Brevetabilité des simulations : Qui trop embrasse mal étreint !

Par Valérie Stephann,
Foule de piétons en mouvement

Revenons sur la décision T489/14, à l’origine de la saisine de Grande Chambre de Recours G1/19 sur la brevetabilité des simulations, au travers de l’invention relative à une méthode de simulation du mouvement d’une foule de piétons dans un environnement.

L’invention porte sur une méthode qui utilise un modèle de l’environnement et fournit des informations calculées sur le mouvement simulé de piétons dans l’environnement modélisé.

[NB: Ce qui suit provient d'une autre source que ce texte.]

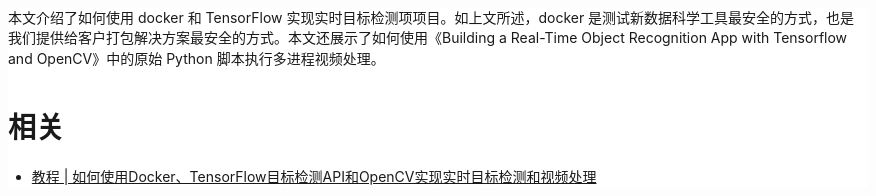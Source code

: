本文介绍了如何使用 docker 和 TensorFlow 实现实时目标检测项项目。如上文所述，docker 是测试新数据科学工具最安全的方式，也是我们提供给客户打包解决方案最安全的方式。本文还展示了如何使用《Building a Real-Time Object Recognition App with Tensorflow and OpenCV》中的原始 Python 脚本执行多进程视频处理。



# 相关

- [教程 | 如何使用Docker、TensorFlow目标检测API和OpenCV实现实时目标检测和视频处理](https://mp.weixin.qq.com/s?__biz=MzA3MzI4MjgzMw==&mid=2650741123&idx=4&sn=11b3d4e9d07a010bcbc445a456960580&chksm=871addfdb06d54ebe030c1fb91e85e7ab51927a853644fcbf4e03c2b8550f250cdd73363964e&mpshare=1&scene=1&srcid=0421Jk81HUokRKxB9icM7vkU#rd)
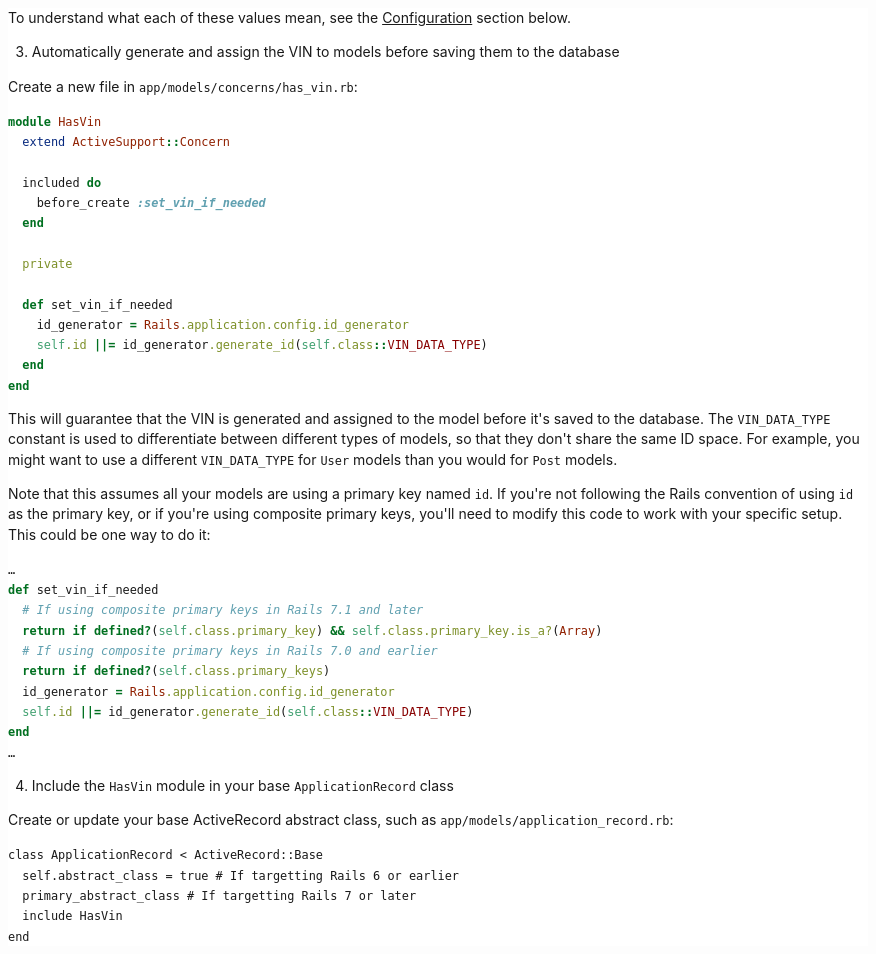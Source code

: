 To understand what each of these values mean, see the [Configuration](#configuration) section below.

3. Automatically generate and assign the VIN to models before saving them to the database

Create a new file in `app/models/concerns/has_vin.rb`:

```ruby
module HasVin
  extend ActiveSupport::Concern

  included do
    before_create :set_vin_if_needed
  end

  private

  def set_vin_if_needed
    id_generator = Rails.application.config.id_generator
    self.id ||= id_generator.generate_id(self.class::VIN_DATA_TYPE)
  end
end
```

This will guarantee that the VIN is generated and assigned to the model before it's saved to the database. The `VIN_DATA_TYPE` constant is used to differentiate between different types of models, so that they don't share the same ID space. For example, you might want to use a different `VIN_DATA_TYPE` for `User` models than you would for `Post` models.

Note that this assumes all your models are using a primary key named `id`. If you're not following the Rails convention of using `id` as the primary key, or if you're using composite primary keys, you'll need to modify this code to work with your specific setup. This could be one way to do it:

```ruby
…
def set_vin_if_needed
  # If using composite primary keys in Rails 7.1 and later
  return if defined?(self.class.primary_key) && self.class.primary_key.is_a?(Array)
  # If using composite primary keys in Rails 7.0 and earlier
  return if defined?(self.class.primary_keys)
  id_generator = Rails.application.config.id_generator
  self.id ||= id_generator.generate_id(self.class::VIN_DATA_TYPE)
end
…
```

4. Include the `HasVin` module in your base `ApplicationRecord` class

Create or update your base ActiveRecord abstract class, such as `app/models/application_record.rb`:

```
class ApplicationRecord < ActiveRecord::Base
  self.abstract_class = true # If targetting Rails 6 or earlier
  primary_abstract_class # If targetting Rails 7 or later
  include HasVin
end
```
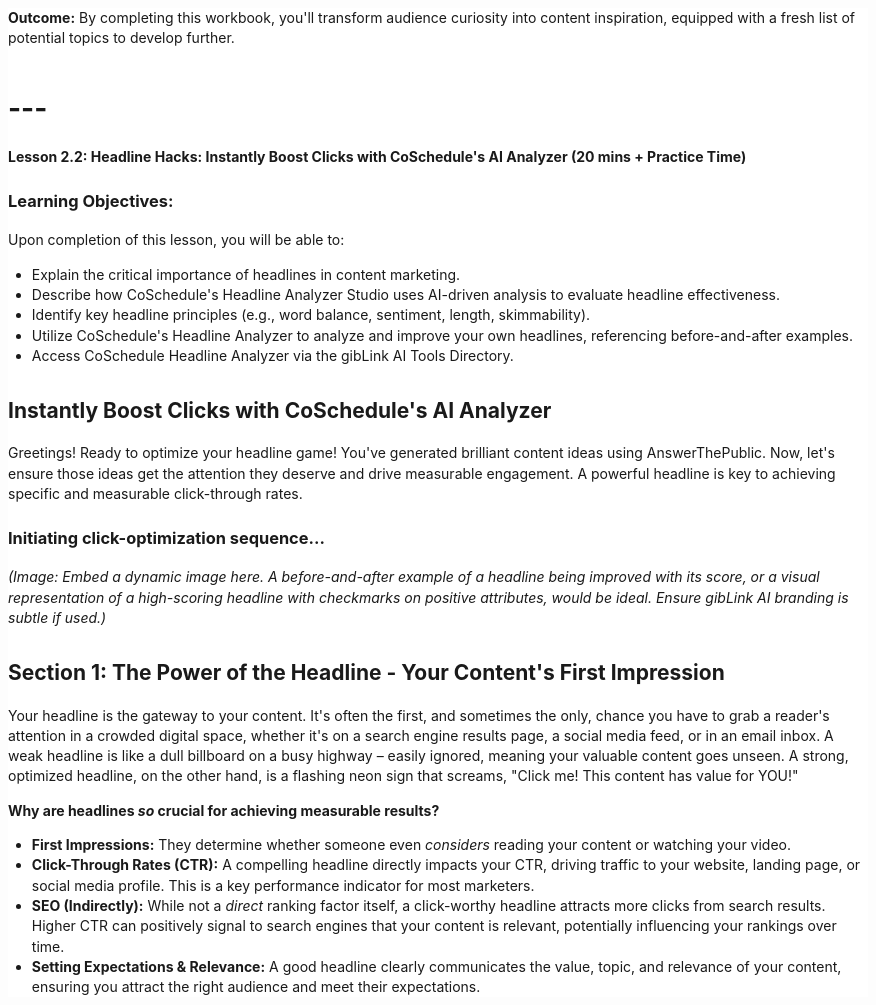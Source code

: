 **Outcome:** By completing this workbook, you'll transform audience curiosity into content inspiration, equipped with a fresh list of potential topics to develop further.

# ---

**Lesson 2.2: Headline Hacks: Instantly Boost Clicks with CoSchedule's AI Analyzer (20 mins \+ Practice Time)**

### **Learning Objectives:**

Upon completion of this lesson, you will be able to:

* Explain the critical importance of headlines in content marketing.  
* Describe how CoSchedule's Headline Analyzer Studio uses AI-driven analysis to evaluate headline effectiveness.  
* Identify key headline principles (e.g., word balance, sentiment, length, skimmability).  
* Utilize CoSchedule's Headline Analyzer to analyze and improve your own headlines, referencing before-and-after examples.  
* Access CoSchedule Headline Analyzer via the gibLink AI Tools Directory.

## **Instantly Boost Clicks with CoSchedule's AI Analyzer**

Greetings\! Ready to optimize your headline game\! You've generated brilliant content ideas using AnswerThePublic. Now, let's ensure those ideas get the attention they deserve and drive measurable engagement. A powerful headline is key to achieving specific and measurable click-through rates.

### **Initiating click-optimization sequence...**

*(Image: Embed a dynamic image here. A before-and-after example of a headline being improved with its score, or a visual representation of a high-scoring headline with checkmarks on positive attributes, would be ideal. Ensure gibLink AI branding is subtle if used.)*

## **Section 1: The Power of the Headline \- Your Content's First Impression**

Your headline is the gateway to your content. It's often the first, and sometimes the only, chance you have to grab a reader's attention in a crowded digital space, whether it's on a search engine results page, a social media feed, or in an email inbox. A weak headline is like a dull billboard on a busy highway – easily ignored, meaning your valuable content goes unseen. A strong, optimized headline, on the other hand, is a flashing neon sign that screams, "Click me\! This content has value for YOU\!"

**Why are headlines *so* crucial for achieving measurable results?**

* **First Impressions:** They determine whether someone even *considers* reading your content or watching your video.  
* **Click-Through Rates (CTR):** A compelling headline directly impacts your CTR, driving traffic to your website, landing page, or social media profile. This is a key performance indicator for most marketers.  
* **SEO (Indirectly):** While not a *direct* ranking factor itself, a click-worthy headline attracts more clicks from search results. Higher CTR can positively signal to search engines that your content is relevant, potentially influencing your rankings over time.  
* **Setting Expectations & Relevance:** A good headline clearly communicates the value, topic, and relevance of your content, ensuring you attract the right audience and meet their expectations.
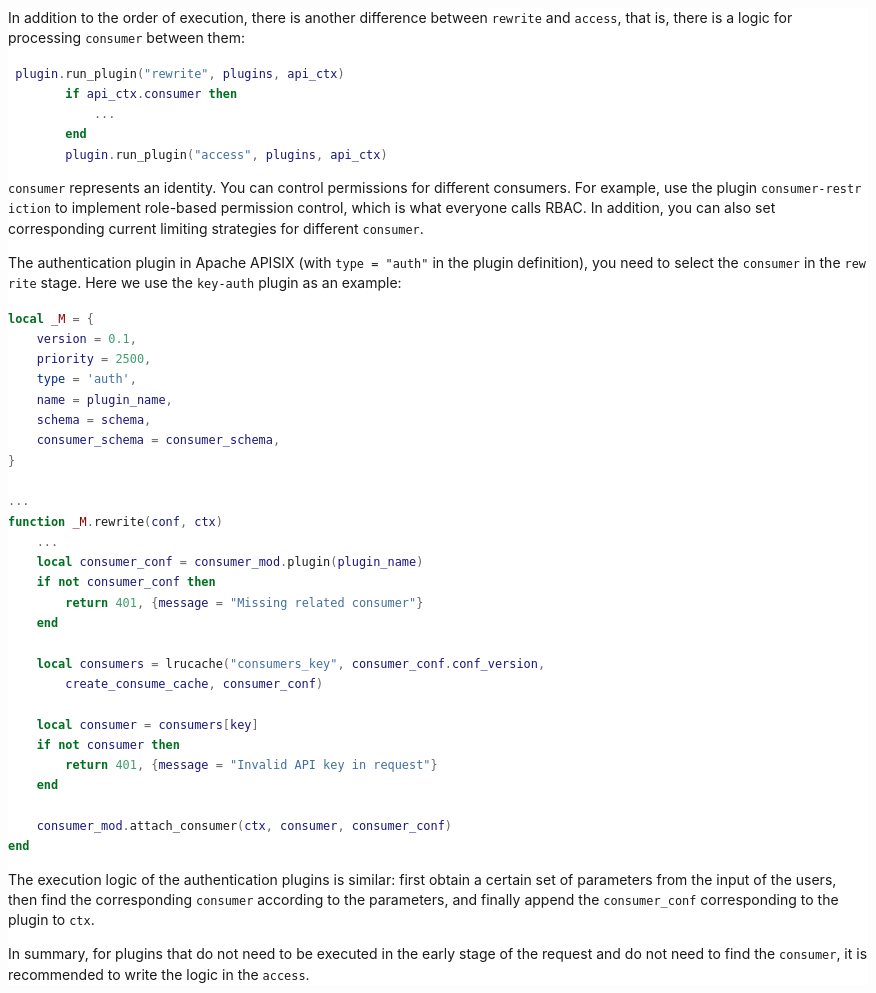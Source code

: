 In addition to the order of execution, there is another difference between `rewrite` and `access`, that is, there is a logic for processing `consumer` between them:

```Lua
 plugin.run_plugin("rewrite", plugins, api_ctx)
        if api_ctx.consumer then
            ...
        end
        plugin.run_plugin("access", plugins, api_ctx)
```

`consumer` represents an identity. You can control permissions for different consumers. For example, use the plugin `consumer-restriction` to implement role-based permission control, which is what everyone calls RBAC. In addition, you can also set corresponding current limiting strategies for different `consumer`.

The authentication plugin in Apache APISIX (with `type = "auth"` in the plugin definition), you need to select the `consumer` in the `rewrite` stage. Here we use the `key-auth` plugin as an example:

```Lua
local _M = {
    version = 0.1,
    priority = 2500,
    type = 'auth',
    name = plugin_name,
    schema = schema,
    consumer_schema = consumer_schema,
}

...
function _M.rewrite(conf, ctx)
    ...
    local consumer_conf = consumer_mod.plugin(plugin_name)
    if not consumer_conf then
        return 401, {message = "Missing related consumer"}
    end

    local consumers = lrucache("consumers_key", consumer_conf.conf_version,
        create_consume_cache, consumer_conf)

    local consumer = consumers[key]
    if not consumer then
        return 401, {message = "Invalid API key in request"}
    end

    consumer_mod.attach_consumer(ctx, consumer, consumer_conf)
end
```

The execution logic of the authentication plugins is similar: first obtain a certain set of parameters from the input of the users, then find the corresponding `consumer` according to the parameters, and finally append the `consumer_conf` corresponding to the plugin to `ctx`.

In summary, for plugins that do not need to be executed in the early stage of the request and do not need to find the `consumer`, it is recommended to write the logic in the `access`.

La simulation est utilisée dans la conception d’un bâtiment, par exemple un hall de gare, comportant une étape de révision d’un modèle du bâtiment en fonction d’un mouvement simulé d’une foule à travers le modèle de bâtiment.

La décision G1/19 confirme, dans le principe, la brevetabilité des procédés de simulation :

« Une simulation mise en œuvre par ordinateur d'un système ou d'un procédé technique qui est revendiquée en tant que telle peut, dans le but d'évaluer l'activité inventive, résoudre un problème technique en produisant un effet technique allant au-delà de la mise en œuvre de la simulation sur un ordinateur.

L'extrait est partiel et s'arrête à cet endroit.